══ GIVEN ENTRIES ══

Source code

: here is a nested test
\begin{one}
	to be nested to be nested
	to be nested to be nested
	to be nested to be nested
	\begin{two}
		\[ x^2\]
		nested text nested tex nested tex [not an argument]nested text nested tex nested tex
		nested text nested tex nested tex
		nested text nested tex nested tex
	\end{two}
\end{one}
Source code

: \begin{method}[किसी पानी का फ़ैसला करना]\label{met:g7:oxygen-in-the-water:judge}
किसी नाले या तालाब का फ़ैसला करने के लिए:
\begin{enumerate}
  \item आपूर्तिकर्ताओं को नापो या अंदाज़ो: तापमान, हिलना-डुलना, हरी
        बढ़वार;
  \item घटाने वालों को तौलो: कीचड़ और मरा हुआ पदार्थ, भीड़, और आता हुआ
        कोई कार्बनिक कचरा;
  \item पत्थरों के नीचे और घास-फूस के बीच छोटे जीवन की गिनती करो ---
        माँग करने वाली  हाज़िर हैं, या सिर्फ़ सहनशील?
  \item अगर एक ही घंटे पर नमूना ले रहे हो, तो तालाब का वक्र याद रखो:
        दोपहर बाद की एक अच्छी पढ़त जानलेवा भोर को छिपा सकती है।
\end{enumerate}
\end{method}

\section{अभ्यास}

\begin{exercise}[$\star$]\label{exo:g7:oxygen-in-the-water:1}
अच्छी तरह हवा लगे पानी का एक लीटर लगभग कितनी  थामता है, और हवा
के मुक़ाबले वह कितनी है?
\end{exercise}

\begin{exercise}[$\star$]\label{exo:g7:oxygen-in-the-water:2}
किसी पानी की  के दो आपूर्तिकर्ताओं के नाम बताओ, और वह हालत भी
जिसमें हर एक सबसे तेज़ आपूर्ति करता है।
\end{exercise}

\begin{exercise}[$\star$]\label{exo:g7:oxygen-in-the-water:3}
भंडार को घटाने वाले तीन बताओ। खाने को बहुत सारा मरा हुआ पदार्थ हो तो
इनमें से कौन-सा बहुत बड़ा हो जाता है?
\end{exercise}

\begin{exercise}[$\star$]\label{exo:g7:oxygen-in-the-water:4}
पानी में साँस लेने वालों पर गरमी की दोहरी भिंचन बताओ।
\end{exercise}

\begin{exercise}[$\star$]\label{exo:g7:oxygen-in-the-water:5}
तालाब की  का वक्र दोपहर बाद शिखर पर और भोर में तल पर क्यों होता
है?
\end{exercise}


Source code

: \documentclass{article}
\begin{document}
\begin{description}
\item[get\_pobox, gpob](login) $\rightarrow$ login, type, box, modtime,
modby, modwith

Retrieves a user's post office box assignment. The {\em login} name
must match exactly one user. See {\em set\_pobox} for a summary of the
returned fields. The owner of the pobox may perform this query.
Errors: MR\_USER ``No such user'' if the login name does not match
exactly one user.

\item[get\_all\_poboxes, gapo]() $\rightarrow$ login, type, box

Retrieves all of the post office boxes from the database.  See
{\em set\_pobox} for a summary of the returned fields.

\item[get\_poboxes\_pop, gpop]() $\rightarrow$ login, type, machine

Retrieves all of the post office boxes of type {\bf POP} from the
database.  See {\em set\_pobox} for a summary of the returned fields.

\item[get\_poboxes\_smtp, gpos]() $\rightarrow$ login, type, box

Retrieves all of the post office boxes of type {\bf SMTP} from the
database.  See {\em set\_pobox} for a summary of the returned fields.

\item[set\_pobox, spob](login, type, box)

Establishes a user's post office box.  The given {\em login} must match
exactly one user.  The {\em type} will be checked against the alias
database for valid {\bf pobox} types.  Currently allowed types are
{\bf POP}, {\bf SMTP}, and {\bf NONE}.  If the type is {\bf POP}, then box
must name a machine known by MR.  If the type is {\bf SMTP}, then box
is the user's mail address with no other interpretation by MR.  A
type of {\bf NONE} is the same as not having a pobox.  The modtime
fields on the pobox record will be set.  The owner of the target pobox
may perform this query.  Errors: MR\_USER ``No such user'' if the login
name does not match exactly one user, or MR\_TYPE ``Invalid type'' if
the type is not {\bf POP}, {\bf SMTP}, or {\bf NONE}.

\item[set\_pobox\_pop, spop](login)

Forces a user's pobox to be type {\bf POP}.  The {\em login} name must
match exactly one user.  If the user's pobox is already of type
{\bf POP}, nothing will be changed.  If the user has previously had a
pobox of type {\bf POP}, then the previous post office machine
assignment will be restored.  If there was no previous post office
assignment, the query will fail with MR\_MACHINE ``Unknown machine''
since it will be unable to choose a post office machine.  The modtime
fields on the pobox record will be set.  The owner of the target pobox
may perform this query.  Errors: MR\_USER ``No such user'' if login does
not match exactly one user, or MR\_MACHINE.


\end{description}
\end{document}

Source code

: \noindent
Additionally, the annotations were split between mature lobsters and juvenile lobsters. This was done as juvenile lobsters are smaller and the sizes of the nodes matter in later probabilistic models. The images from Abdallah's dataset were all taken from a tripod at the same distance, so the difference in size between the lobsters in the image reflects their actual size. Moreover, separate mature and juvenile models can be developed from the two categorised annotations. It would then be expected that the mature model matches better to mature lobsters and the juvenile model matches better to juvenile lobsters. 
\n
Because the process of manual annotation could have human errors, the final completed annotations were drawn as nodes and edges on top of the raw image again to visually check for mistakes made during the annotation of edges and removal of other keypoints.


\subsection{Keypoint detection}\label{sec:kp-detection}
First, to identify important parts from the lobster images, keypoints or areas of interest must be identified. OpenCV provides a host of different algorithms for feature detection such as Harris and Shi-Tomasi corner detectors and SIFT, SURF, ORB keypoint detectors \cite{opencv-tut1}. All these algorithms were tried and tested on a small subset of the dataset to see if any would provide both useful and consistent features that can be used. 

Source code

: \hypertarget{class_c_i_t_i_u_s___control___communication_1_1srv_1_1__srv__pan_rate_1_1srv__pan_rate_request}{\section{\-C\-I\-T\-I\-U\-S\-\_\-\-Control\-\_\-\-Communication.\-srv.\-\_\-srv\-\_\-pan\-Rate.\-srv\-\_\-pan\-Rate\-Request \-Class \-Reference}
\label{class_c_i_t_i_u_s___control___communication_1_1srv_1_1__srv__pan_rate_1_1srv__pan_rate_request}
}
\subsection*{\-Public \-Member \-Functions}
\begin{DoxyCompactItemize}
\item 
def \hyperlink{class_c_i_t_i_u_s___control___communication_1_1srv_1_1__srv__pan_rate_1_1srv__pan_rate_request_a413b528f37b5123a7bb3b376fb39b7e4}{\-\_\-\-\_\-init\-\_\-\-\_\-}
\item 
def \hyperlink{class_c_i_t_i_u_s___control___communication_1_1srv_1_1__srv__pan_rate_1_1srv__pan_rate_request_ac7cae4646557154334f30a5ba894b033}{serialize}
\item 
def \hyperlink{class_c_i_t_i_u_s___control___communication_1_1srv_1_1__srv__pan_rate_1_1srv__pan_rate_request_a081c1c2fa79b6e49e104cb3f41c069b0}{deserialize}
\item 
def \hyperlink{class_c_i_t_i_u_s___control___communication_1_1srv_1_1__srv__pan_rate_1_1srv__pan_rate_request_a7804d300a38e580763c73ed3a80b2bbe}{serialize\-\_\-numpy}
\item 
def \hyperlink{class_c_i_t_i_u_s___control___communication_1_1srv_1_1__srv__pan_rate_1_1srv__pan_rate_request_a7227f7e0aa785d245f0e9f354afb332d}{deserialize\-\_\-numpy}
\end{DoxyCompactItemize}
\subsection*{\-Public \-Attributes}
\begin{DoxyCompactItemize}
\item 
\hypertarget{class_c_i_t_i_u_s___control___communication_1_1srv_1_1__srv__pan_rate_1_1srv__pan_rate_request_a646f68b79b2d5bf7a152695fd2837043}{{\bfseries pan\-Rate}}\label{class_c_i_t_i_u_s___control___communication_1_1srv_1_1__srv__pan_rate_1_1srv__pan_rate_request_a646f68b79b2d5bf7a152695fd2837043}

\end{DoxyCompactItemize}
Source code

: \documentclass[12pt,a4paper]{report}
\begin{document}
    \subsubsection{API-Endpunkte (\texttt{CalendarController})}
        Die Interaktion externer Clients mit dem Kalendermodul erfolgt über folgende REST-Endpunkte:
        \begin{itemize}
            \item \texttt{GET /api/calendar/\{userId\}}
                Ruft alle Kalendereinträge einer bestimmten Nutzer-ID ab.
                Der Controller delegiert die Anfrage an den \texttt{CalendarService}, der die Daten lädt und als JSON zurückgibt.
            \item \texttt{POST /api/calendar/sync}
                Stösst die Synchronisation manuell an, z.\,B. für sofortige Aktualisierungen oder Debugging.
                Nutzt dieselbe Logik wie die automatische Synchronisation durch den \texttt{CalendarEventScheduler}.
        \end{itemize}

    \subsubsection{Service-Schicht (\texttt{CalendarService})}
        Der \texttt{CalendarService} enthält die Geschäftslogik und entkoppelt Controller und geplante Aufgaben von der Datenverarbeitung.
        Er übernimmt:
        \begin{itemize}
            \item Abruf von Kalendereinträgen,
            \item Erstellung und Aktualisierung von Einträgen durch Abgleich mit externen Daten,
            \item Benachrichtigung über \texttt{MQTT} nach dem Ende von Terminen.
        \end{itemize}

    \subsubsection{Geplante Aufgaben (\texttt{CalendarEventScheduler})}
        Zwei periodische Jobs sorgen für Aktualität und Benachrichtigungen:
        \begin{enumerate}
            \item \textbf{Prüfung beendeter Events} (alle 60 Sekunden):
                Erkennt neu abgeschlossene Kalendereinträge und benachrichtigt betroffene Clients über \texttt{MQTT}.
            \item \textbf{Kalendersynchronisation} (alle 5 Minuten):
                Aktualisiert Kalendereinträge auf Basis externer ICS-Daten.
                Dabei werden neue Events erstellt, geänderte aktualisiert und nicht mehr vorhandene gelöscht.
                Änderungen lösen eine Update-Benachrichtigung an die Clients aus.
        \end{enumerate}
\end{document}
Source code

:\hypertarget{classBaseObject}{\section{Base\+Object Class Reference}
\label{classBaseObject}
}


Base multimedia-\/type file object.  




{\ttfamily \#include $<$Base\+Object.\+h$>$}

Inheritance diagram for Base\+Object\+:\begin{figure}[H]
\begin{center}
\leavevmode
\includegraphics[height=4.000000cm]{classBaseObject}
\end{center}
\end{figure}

═══

• **WHAT TO WORK ON**:
Search the entries for "returned" and show every line that has it.

• **EXERCISE SOLUTION**:
returned fields. The owner of the pobox may perform this query.
{\em set\_pobox} for a summary of the returned fields.
database.  See {\em set\_pobox} for a summary of the returned fields.
database.  See {\em set\_pobox} for a summary of the returned fields.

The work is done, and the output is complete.